ただし、告知義務違反の対象となった事実と、請求原因との間に全く因果関係が認められない場合には保険金等をお支払いします。(例えば、「慢性C型肝炎」に関係ない、「胃がん」で死亡された場合は支払われるなど)
なお、お客様の詐欺行為による無効が適用されて支払いができないというケースについては、どのような内容が詐欺無効とみなされるのかはモラルリスクを排除するために公開されません。

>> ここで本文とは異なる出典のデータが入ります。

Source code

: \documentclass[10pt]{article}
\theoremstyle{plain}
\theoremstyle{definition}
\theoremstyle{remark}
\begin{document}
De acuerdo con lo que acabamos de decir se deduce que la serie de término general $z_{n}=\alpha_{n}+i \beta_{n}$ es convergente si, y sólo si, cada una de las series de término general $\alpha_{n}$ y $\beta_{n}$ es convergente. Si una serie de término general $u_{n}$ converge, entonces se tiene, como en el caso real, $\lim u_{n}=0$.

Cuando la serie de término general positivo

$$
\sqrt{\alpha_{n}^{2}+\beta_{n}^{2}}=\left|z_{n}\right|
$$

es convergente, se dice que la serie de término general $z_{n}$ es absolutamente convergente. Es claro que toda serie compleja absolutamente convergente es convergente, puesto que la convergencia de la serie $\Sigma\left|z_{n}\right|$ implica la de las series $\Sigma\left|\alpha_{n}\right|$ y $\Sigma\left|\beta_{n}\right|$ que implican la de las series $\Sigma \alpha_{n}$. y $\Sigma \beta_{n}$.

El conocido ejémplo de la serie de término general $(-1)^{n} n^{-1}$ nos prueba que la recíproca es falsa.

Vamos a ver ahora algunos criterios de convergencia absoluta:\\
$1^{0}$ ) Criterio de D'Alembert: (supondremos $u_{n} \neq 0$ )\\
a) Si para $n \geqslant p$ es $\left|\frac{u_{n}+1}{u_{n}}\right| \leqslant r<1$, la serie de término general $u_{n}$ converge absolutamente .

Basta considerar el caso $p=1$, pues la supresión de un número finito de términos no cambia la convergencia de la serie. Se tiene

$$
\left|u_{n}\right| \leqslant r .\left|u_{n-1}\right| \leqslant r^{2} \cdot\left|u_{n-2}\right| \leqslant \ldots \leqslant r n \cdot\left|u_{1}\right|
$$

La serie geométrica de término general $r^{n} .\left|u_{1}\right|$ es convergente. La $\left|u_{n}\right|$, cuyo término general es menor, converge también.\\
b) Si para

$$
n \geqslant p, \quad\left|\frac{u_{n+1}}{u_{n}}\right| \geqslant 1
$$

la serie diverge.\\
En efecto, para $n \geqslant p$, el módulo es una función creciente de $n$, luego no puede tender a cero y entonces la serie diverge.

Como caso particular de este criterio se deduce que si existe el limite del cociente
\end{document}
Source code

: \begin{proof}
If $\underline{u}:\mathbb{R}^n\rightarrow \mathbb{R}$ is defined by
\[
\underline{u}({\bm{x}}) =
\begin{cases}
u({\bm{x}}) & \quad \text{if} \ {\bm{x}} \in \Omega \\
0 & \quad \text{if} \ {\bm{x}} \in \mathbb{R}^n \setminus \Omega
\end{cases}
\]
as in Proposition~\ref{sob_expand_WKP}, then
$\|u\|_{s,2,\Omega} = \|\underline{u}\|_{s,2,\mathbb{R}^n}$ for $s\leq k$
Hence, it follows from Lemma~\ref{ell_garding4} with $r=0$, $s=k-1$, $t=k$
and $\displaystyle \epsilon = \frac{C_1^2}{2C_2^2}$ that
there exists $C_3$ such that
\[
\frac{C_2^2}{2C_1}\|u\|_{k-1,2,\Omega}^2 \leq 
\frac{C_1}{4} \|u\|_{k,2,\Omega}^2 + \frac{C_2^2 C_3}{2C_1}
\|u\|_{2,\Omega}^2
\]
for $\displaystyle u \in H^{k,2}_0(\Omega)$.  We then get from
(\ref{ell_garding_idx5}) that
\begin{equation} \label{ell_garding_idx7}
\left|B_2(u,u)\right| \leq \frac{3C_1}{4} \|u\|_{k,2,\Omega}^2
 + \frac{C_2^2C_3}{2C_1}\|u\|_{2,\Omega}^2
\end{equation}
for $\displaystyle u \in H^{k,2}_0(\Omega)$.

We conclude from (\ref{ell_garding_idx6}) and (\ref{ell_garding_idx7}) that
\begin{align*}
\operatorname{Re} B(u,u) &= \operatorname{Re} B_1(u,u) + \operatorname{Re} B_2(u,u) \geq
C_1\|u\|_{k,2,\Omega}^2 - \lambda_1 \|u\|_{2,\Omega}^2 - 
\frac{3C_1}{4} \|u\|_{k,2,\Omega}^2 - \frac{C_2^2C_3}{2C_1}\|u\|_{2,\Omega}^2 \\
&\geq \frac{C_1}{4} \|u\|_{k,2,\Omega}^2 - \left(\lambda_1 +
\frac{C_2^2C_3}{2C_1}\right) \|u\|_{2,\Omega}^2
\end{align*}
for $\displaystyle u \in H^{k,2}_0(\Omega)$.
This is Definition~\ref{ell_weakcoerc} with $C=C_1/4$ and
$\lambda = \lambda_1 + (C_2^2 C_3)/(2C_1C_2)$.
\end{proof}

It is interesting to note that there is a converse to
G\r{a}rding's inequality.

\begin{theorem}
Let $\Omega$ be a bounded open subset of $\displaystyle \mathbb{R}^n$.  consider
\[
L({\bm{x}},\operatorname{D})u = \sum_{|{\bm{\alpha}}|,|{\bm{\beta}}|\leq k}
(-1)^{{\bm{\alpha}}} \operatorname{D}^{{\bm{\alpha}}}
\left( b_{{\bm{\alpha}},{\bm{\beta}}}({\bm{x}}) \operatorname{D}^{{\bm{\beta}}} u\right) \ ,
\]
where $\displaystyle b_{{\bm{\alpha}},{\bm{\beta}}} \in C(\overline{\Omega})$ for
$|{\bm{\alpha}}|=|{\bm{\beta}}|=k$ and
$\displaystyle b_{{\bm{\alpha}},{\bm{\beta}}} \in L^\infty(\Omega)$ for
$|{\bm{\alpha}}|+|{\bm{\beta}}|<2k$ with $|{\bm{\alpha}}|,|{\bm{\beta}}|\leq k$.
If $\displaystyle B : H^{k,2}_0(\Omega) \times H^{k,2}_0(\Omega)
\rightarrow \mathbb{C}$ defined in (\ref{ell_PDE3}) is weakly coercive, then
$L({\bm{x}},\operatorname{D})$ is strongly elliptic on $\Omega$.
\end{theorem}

このように内容面では、告知や支払いについて原則に立ち返って環境づくりをし、経営上も運行のルールを厳守していくということで、特に大きくルールが変わったということではないと思います。ただ、今後は支払いについての理由がより明確になってくるので、従来のように曖昧さは減ってくるでしょう。
そして、契約者は、自分で説明資料などを理解することが必要になるとともに、どう判断して行動すればいいか不安なときは、アドバイスももらえるような信頼できる代理店さんなどをパートナーにつけておくことも大切になってくると思います。